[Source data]
* * *

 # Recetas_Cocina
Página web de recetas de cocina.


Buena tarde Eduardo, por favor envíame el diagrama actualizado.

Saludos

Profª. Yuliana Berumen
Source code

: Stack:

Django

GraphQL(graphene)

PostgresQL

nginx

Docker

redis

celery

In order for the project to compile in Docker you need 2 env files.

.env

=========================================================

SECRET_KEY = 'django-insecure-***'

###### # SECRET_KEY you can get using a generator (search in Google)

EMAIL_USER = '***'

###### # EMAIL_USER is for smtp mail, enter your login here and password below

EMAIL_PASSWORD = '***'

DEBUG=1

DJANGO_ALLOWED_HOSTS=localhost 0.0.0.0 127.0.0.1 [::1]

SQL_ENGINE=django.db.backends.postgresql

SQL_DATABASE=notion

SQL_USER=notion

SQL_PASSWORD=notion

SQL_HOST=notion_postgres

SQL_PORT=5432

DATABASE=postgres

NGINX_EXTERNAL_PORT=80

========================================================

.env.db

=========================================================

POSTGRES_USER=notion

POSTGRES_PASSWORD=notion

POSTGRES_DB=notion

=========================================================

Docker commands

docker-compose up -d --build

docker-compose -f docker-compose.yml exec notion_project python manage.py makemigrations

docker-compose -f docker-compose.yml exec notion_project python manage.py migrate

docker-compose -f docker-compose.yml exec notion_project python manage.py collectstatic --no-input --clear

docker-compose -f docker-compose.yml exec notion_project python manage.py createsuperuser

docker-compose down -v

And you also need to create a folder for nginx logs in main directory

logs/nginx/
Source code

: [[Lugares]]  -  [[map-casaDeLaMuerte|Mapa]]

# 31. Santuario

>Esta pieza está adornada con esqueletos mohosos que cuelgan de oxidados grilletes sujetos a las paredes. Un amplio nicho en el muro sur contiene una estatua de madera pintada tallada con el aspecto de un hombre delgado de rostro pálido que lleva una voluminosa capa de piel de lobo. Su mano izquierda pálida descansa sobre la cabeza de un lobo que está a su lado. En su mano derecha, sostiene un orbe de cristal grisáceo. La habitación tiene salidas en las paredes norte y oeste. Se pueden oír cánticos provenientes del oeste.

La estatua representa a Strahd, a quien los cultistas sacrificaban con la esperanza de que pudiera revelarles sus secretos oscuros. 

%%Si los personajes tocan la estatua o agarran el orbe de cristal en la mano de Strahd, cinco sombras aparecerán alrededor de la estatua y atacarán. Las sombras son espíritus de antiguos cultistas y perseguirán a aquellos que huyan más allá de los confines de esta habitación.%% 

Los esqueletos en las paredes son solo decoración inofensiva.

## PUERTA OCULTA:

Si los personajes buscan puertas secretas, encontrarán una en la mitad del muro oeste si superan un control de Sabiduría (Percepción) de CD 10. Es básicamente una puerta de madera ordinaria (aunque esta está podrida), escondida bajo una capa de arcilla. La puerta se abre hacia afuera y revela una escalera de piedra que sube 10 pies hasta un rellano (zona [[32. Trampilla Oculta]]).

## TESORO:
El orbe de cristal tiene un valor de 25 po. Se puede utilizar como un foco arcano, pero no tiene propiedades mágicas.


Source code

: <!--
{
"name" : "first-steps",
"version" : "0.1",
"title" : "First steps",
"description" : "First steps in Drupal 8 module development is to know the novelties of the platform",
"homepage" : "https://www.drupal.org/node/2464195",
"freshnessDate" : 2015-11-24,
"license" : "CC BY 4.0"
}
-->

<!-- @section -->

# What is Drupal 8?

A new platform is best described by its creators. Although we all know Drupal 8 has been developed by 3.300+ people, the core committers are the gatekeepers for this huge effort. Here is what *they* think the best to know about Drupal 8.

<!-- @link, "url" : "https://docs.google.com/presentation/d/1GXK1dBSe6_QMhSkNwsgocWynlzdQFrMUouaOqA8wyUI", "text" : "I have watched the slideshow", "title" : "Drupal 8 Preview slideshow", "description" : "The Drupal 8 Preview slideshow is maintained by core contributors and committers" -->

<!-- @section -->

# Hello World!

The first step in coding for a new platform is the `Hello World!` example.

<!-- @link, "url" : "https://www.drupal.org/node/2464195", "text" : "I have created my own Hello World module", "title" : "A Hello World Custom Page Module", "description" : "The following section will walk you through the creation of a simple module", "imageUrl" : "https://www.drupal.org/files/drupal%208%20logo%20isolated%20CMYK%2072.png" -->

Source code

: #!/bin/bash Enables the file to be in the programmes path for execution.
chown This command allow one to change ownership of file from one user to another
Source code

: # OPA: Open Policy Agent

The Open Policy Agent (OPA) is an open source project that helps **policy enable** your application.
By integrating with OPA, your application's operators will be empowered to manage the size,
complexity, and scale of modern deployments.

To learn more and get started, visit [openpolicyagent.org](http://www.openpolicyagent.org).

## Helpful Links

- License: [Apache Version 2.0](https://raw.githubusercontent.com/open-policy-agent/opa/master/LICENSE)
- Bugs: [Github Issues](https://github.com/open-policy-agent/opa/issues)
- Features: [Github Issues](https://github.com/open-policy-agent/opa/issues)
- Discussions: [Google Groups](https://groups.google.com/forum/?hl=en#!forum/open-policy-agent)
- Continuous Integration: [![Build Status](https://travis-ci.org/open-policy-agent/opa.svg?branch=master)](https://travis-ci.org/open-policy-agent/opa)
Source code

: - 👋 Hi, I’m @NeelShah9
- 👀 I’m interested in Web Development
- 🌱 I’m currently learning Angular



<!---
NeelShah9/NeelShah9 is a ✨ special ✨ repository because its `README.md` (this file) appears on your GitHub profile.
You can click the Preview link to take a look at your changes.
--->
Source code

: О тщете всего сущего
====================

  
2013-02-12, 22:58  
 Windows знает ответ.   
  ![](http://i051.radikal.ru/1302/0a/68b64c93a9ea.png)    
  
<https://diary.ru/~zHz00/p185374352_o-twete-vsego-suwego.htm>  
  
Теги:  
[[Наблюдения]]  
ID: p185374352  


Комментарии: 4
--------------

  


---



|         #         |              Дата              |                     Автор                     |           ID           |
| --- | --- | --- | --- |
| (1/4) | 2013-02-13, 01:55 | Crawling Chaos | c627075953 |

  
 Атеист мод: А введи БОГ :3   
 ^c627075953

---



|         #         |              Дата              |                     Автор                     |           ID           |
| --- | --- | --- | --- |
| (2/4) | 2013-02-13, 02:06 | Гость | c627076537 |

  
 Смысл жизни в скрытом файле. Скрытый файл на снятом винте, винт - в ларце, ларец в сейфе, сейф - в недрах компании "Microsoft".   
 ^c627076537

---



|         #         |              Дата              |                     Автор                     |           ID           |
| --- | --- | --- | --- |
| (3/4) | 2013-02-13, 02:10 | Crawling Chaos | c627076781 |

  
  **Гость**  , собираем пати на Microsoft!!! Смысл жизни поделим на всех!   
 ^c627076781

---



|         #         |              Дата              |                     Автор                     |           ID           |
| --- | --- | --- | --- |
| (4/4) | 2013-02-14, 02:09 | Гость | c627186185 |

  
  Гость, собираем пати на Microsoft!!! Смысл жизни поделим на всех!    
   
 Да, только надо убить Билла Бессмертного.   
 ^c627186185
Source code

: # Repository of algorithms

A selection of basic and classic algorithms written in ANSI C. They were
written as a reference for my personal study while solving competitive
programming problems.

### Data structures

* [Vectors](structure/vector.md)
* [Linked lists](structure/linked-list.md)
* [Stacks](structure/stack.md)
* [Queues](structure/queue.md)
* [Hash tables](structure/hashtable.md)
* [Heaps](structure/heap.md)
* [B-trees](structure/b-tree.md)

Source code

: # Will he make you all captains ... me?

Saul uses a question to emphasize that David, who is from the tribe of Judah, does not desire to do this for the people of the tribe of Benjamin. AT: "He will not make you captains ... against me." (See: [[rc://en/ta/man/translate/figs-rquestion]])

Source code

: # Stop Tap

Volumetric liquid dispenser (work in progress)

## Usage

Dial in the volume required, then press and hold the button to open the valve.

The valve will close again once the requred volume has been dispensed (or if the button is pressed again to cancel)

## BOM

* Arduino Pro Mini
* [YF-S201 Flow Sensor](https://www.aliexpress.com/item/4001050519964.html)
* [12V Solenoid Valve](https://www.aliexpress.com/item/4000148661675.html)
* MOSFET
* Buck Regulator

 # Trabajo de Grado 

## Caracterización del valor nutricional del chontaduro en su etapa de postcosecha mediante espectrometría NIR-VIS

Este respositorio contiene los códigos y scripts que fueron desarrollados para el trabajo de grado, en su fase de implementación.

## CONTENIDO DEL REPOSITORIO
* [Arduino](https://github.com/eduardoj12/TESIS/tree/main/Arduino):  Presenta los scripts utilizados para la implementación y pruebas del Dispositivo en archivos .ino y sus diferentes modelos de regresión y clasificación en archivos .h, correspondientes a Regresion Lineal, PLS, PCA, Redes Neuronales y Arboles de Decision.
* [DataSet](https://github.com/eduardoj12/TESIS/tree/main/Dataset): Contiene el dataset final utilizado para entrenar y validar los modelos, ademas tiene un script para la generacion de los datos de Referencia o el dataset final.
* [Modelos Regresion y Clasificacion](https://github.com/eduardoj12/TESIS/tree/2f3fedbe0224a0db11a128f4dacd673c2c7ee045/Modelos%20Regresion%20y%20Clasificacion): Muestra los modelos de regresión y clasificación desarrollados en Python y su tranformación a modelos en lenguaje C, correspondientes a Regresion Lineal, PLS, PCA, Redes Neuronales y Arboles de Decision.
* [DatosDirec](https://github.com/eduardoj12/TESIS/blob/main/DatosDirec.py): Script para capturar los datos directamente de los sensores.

* * *

- Instructions to follow
Starting at the line above that contains "DJANGO_ALLOWED_HOSTS=localhost 0.0.0.0 127.0.0.1", write out each line exactly until the line that contains "docker-compose down -v" has been written, and stop there.

- Exercise solution
DJANGO_ALLOWED_HOSTS=localhost 0.0.0.0 127.0.0.1 [::1]

SQL_ENGINE=django.db.backends.postgresql

SQL_DATABASE=notion

SQL_USER=notion

SQL_PASSWORD=notion

SQL_HOST=notion_postgres

SQL_PORT=5432

DATABASE=postgres

NGINX_EXTERNAL_PORT=80

========================================================

.env.db

=========================================================

POSTGRES_USER=notion

POSTGRES_PASSWORD=notion

POSTGRES_DB=notion

=========================================================

Docker commands

docker-compose up -d --build

docker-compose -f docker-compose.yml exec notion_project python manage.py makemigrations

docker-compose -f docker-compose.yml exec notion_project python manage.py migrate

docker-compose -f docker-compose.yml exec notion_project python manage.py collectstatic --no-input --clear

docker-compose -f docker-compose.yml exec notion_project python manage.py createsuperuser

docker-compose down -v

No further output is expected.